Chapter 5 - Management and Personnel Technology Considerations

Return on Investment

Return on Investment. The advancements to integrate into your practice must be planned for and implemented on a firmwide basis. This requires a constant reassessment of the technological advancements. For example, some important goals for your firm may be to increase and promote communication with your clients, increase productivity using document assembly software, or increase effectiveness in litigation by investing in multimedia presentation software and hardware. It is necessary to attempt to measure the benefits of implementing technology into your firm. It is not sufficient to say that the new technology will improve this or eliminate that. Instead, technology expenditures should be linked to a strategic plan where certain goals and measurable benefits are set forth.

A cost benefit analysis may be difficult to quantify, but efforts should be made to create a causal connection between the expenditure and the benefits. For example, if laptop computers are purchased, will it result in more billable hours? If desktop systems are installed in an attorney’s home, will the attorney self-train himself and bill more hours? Does a remote connection to the attorney’s home provide more billable hours since they will not have to commute? At a system wide level, will the use of computers decrease the number of support staff needed?

Keep track to determine if your firm has met its goals, timelines, and project dates. The staff should be advised as to the benefit obtained from the use of technology.

The important point is to ensure that the functions you automate bring real value to the firm. The technology investment in dollars will be significant both in training and the actual hardware and software investment. This investment should be tied to a return of investment measured in client retention, client attraction, efficiency, cost savings, lowering of overhead costs, competitive advantage in cases, and so on. Focus on measuring, if possible, the Return on Technology Investment (ROTI).

This should encompass productivity gains, expense reduction, and recovery of costs. If you can show that a contract was prepared in minutes instead of hours, then this is a significant productivity gain. If the electronic transfer of contracts and other documents can reduce express mail charges, then track these charges. There is software and hardware technology available to track the costs of faxes, copying, printing, and telephone charges to the client. Track not only the tangible benefits, but also the subjective benefit to clients.

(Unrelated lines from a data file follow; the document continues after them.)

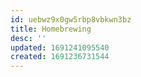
 ```yaml
---
id: uebwz9x0gw5rbp8vbkwn3bz
title: Homebrewing
desc: ''
updated: 1691241095540
created: 1691236731544
---
```

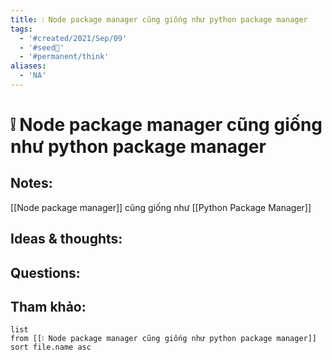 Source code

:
```yaml
---
title: ❕ Node package manager cũng giống như python package manager
tags:
  - '#created/2021/Sep/09'
  - '#seed🥜'
  - '#permanent/think'
aliases:
  - 'NA'
---
```

# ❕ Node package manager cũng giống như python package manager

## Notes:
[[Node package manager]] cũng giống như [[Python Package Manager]]

## Ideas & thoughts:

## Questions:


## Tham khảo:
```dataview
list
from [[❕ Node package manager cũng giống như python package manager]]
sort file.name asc
``` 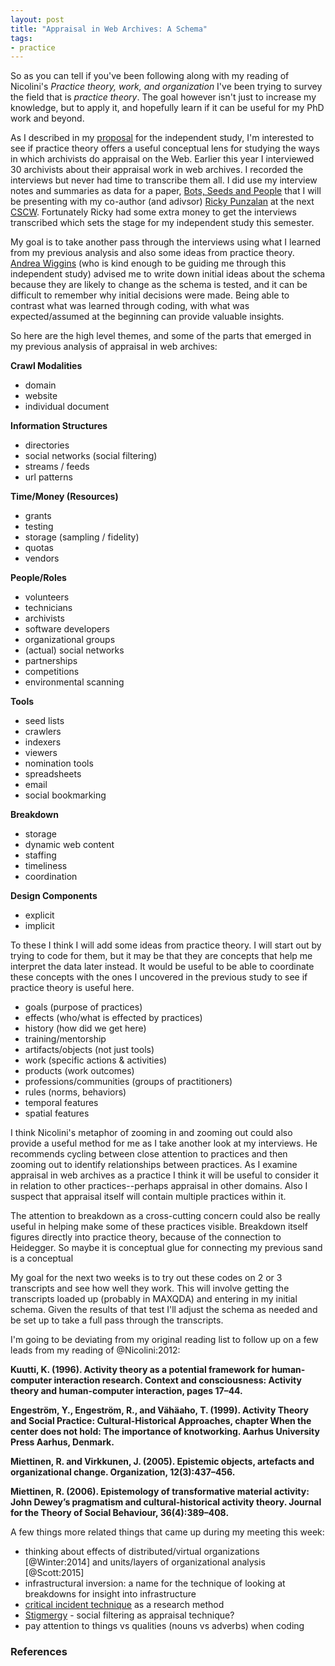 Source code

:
 ```yaml
---
layout: post
title: "Appraisal in Web Archives: A Schema"
tags:
- practice
---
```


So as you can tell if you've been following along with my reading of Nicolini's
*Practice theory, work, and organization* I've been trying to survey the field
that is *practice theory*. The goal however isn't just to increase my knowledge,
but to apply it, and hopefully learn if it can be useful for my PhD work and
beyond.

As I described in my [proposal] for the independent study, I'm interested to see
if practice theory offers a useful conceptual lens for studying the ways in
which archivists do appraisal on the Web. Earlier this year I interviewed 30
archivists about their appraisal work in web archives. I recorded the interviews
but never had time to transcribe them all. I did use my interview notes and
summaries as data for a paper, [Bots, Seeds and People] that I will be
presenting with my co-author (and adivsor) [Ricky Punzalan] at the next [CSCW].
Fortunately Ricky had some extra money to get the interviews transcribed which
sets the stage for my independent study this semester.

My goal is to take another pass through the interviews using what I learned from
my previous analysis and also some ideas from practice theory. [Andrea Wiggins]
(who is kind enough to be guiding me through this independent study) advised me
to write down initial ideas about the schema because they are likely to change
as the schema is tested, and it can be difficult to remember why initial
decisions were made.  Being able to contrast what was learned through coding,
with what was expected/assumed at the beginning can provide valuable insights.

So here are the high level themes, and some of the parts that emerged in my 
previous analysis of appraisal in web archives:

**Crawl Modalities**

* domain
* website
* individual document

**Information Structures**

* directories
* social networks (social filtering)
* streams / feeds
* url patterns

**Time/Money (Resources)**

* grants
* testing
* storage (sampling / fidelity)
* quotas
* vendors

**People/Roles**

* volunteers
* technicians
* archivists
* software developers
* organizational groups
* (actual) social networks
* partnerships
* competitions
* environmental scanning

**Tools**

* seed lists
* crawlers
* indexers
* viewers
* nomination tools
* spreadsheets
* email
* social bookmarking

**Breakdown**

* storage
* dynamic web content
* staffing
* timeliness
* coordination

**Design Components**

* explicit 
* implicit 

To these I think I will add some ideas from practice theory. I will start out by
trying to code for them, but it may be that they are concepts that help me
interpret the data later instead. It would be useful to be able to coordinate
these concepts with the ones I uncovered in the previous study to see if
practice theory is useful here.

* goals (purpose of practices)
* effects (who/what is effected by practices)
* history (how did we get here)
* training/mentorship
* artifacts/objects (not just tools)
* work (specific actions & activities)
* products (work outcomes)
* professions/communities (groups of practitioners)
* rules (norms, behaviors)
* temporal features
* spatial features

I think Nicolini's metaphor of zooming in and zooming out could also provide a
useful method for me as I take another look at my interviews. He recommends
cycling between close attention to practices and then zooming out to identify
relationships between practices. As I examine appraisal in web archives as a 
practice I think it will be useful to consider it in relation to other
practices--perhaps appraisal in other domains. Also I suspect that appraisal
itself will contain multiple practices within it.

The attention to breakdown as
a cross-cutting concern could also be really useful in helping make some of
these practices visible. Breakdown itself figures directly into practice theory,
because of the connection to Heidegger. So maybe it is conceptual glue for 
connecting my previous sand is a conceptual 

My goal for the next two weeks is to try out these codes on 2 or 3
transcripts and see how well they work. This will involve getting the
transcripts loaded up (probably in MAXQDA) and entering in my initial schema.
Given the results of that test I'll adjust the schema as needed and be set up to
take a full pass through the transcripts.

I'm going to be deviating from my original reading list to follow up on a few
leads from my reading of @Nicolini:2012:

**Kuutti, K. (1996). Activity theory as a potential framework for human-computer
interaction research. Context and consciousness: Activity theory and
human-computer interaction, pages 17–44.**

**Engeström, Y., Engeström, R., and Vähäaho, T. (1999). Activity Theory and
Social Practice: Cultural-Historical Approaches, chapter When the center does
not hold: The importance of knotworking. Aarhus University Press Aarhus,
Denmark.**

**Miettinen, R. and Virkkunen, J. (2005). Epistemic objects, artefacts and
organizational change. Organization, 12(3):437–456.**

**Miettinen, R. (2006). Epistemology of transformative material activity: John
Dewey’s pragmatism and cultural-historical activity theory. Journal for the
Theory of Social Behaviour, 36(4):389–408.**

A few things more related things that came up during my meeting this week:

* thinking about effects of distributed/virtual organizations [@Winter:2014] and units/layers of organizational analysis [@Scott:2015]
* infrastructural inversion: a name for the technique of looking at breakdowns
  for insight into infrastructure
* [critical incident technique] as a research method
* [Stigmergy] - social filtering as appraisal technique?
* pay attention to things vs qualities (nouns vs adverbs) when coding

### References

[practice]: http://inkdroid.org/tag/practice/
[proposal]: http://inkdroid.org/2016/09/09/practice-theory/
[Ricky Punzalan]: http://rpunzalan.com/
[CSCW]: https://cscw.acm.org/2017/
[Andrea Wiggins]: http://andreawiggins.com/
[Bots, Seeds and People]: http://inkdroid.org/papers/bots-seeds-people.pdf
[critical incident technique]: https://en.wikipedia.org/wiki/Critical_Incident_Technique
[Stigmergy]: https://en.wikipedia.org/wiki/Stigmergy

Billing for Technology. Clients have gotten use to being charged for faxes sent on their behalf, but what about the cost and overhead for images, CD-ROM legal research, desktop faxing, databases, or creating an extranet? How does a firm charge or pass along the costs for implementing technology on behalf of all clients or specific technology projects for certain clients.

One of the critical factors is to sit and discuss these issues with your clients. Clients are generally well aware of the technological changes going on and can intelligently understand the use of technology in a firm. If explained to them on the basis of the benefits the clients will derive for the money expended, then a solution can be worked out. Whether the benefits are in the long run fewer billable hours, faster service, or whatever the technology provides, then both parties should be able to derive benefit for the implementation and funding of the technology.